Dilated, hypokinetic LV & reduced EF
May have CCF & oedema, exacerbated by low serum Alb
Consider echo
What’s the progression of ETOH liver disease?
Reversible fatty liver, then ETOH hepatitis (abdo pain, wt loss, jaundice, fever) later cirrhosis (jaundice, ascites, portal HTN, hepatic failure)
What are some of the more common causes of periop mortality in chronic liver disease?
sepsis, bleeding, renal failure, worsening hepatic failure with encephalopathy
What are the elements of the Child’s-Pugh classification?
Bilirubin Albumin PT Ascites Encephalopathy
Which clotting factor dose the liver NOT synthesise?
VIII
What are 5 mechanisms for coagulopathy in liver disease?
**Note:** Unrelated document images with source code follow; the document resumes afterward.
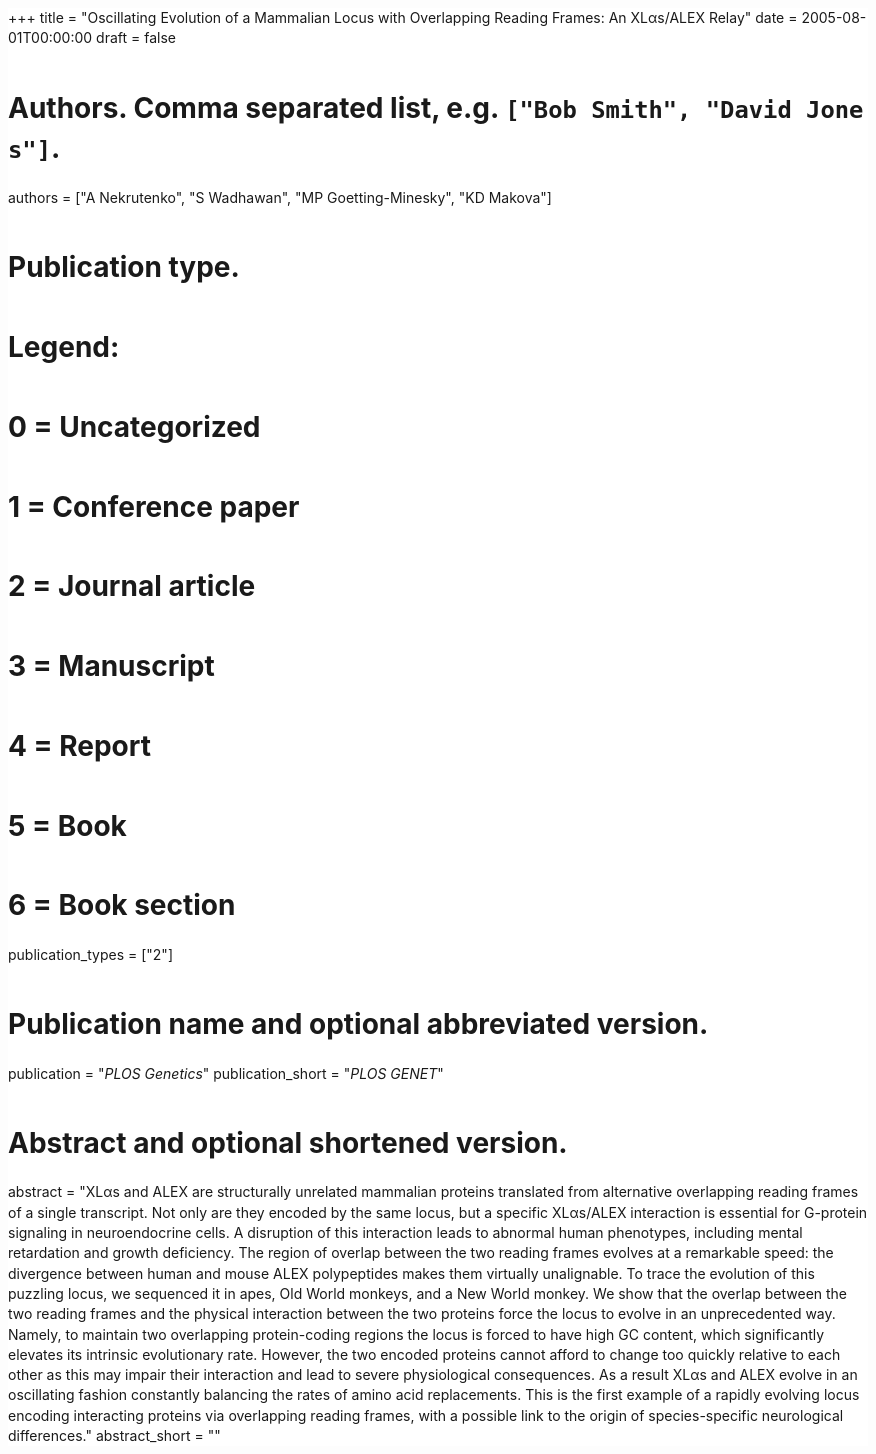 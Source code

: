 +++
title = "Oscillating Evolution of a Mammalian Locus with Overlapping Reading Frames: An XLαs/ALEX Relay"
date = 2005-08-01T00:00:00
draft = false

# Authors. Comma separated list, e.g. `["Bob Smith", "David Jones"]`.
authors = ["A Nekrutenko", "S Wadhawan", "MP Goetting-Minesky", "KD Makova"]

# Publication type.
# Legend:
# 0 = Uncategorized
# 1 = Conference paper
# 2 = Journal article
# 3 = Manuscript
# 4 = Report
# 5 = Book
# 6 = Book section
publication_types = ["2"]

# Publication name and optional abbreviated version.
publication = "_PLOS Genetics_"
publication_short = "_PLOS GENET_"

# Abstract and optional shortened version.
abstract = "XLαs and ALEX are structurally unrelated mammalian proteins translated from alternative overlapping reading frames of a single transcript. Not only are they encoded by the same locus, but a specific XLαs/ALEX interaction is essential for G-protein signaling in neuroendocrine cells. A disruption of this interaction leads to abnormal human phenotypes, including mental retardation and growth deficiency. The region of overlap between the two reading frames evolves at a remarkable speed: the divergence between human and mouse ALEX polypeptides makes them virtually unalignable. To trace the evolution of this puzzling locus, we sequenced it in apes, Old World monkeys, and a New World monkey. We show that the overlap between the two reading frames and the physical interaction between the two proteins force the locus to evolve in an unprecedented way. Namely, to maintain two overlapping protein-coding regions the locus is forced to have high GC content, which significantly elevates its intrinsic evolutionary rate. However, the two encoded proteins cannot afford to change too quickly relative to each other as this may impair their interaction and lead to severe physiological consequences. As a result XLαs and ALEX evolve in an oscillating fashion constantly balancing the rates of amino acid replacements. This is the first example of a rapidly evolving locus encoding interacting proteins via overlapping reading frames, with a possible link to the origin of species-specific neurological differences."
abstract_short = ""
Describe the vitamin K issue.
Decreased synthesis of clotting factors
Decreased clearance of activated clotting factors
Quantitative & qualitative platelet abnormalities
Hyperfibrinolysis
Vitamin K deficiency (due to obstructive jaundice- this will prolong the PT. No vit K assay so a trial IV vit K may improve PT if it’s the cause, no improvement if the coagulopathy due to impaired liver synthetic function)
What’s encephalopathy due to? What are the grades of encephalopathy?
Buildup of toxins (esp ammonia due to deranged amino acid metabolism), may be precipitated by sedatives, GI bleed, infection, surgery, trauma, postop ileus (HENCE PRESCRIBE CONCURRENT LACTULOSE W POSTOP OPIOIDS as constipating agents may precipitate encephalopathy), hypokalaemia.
Grade 0= alert & oriented
1= drowsy & oriented
2= drowsy& disoriented
3= rousable stupor, restless
4= coma
Intubate if Gd 3/4 or if cerebral oedema develops
Cause & management of hypoglycaemia in liver disease?
Impaired glycogen storage. Monitor BGL, give 30mL of 50% glucose (15g) as slow IV push 15-minutely until BGL >4, monitor plasma potassium.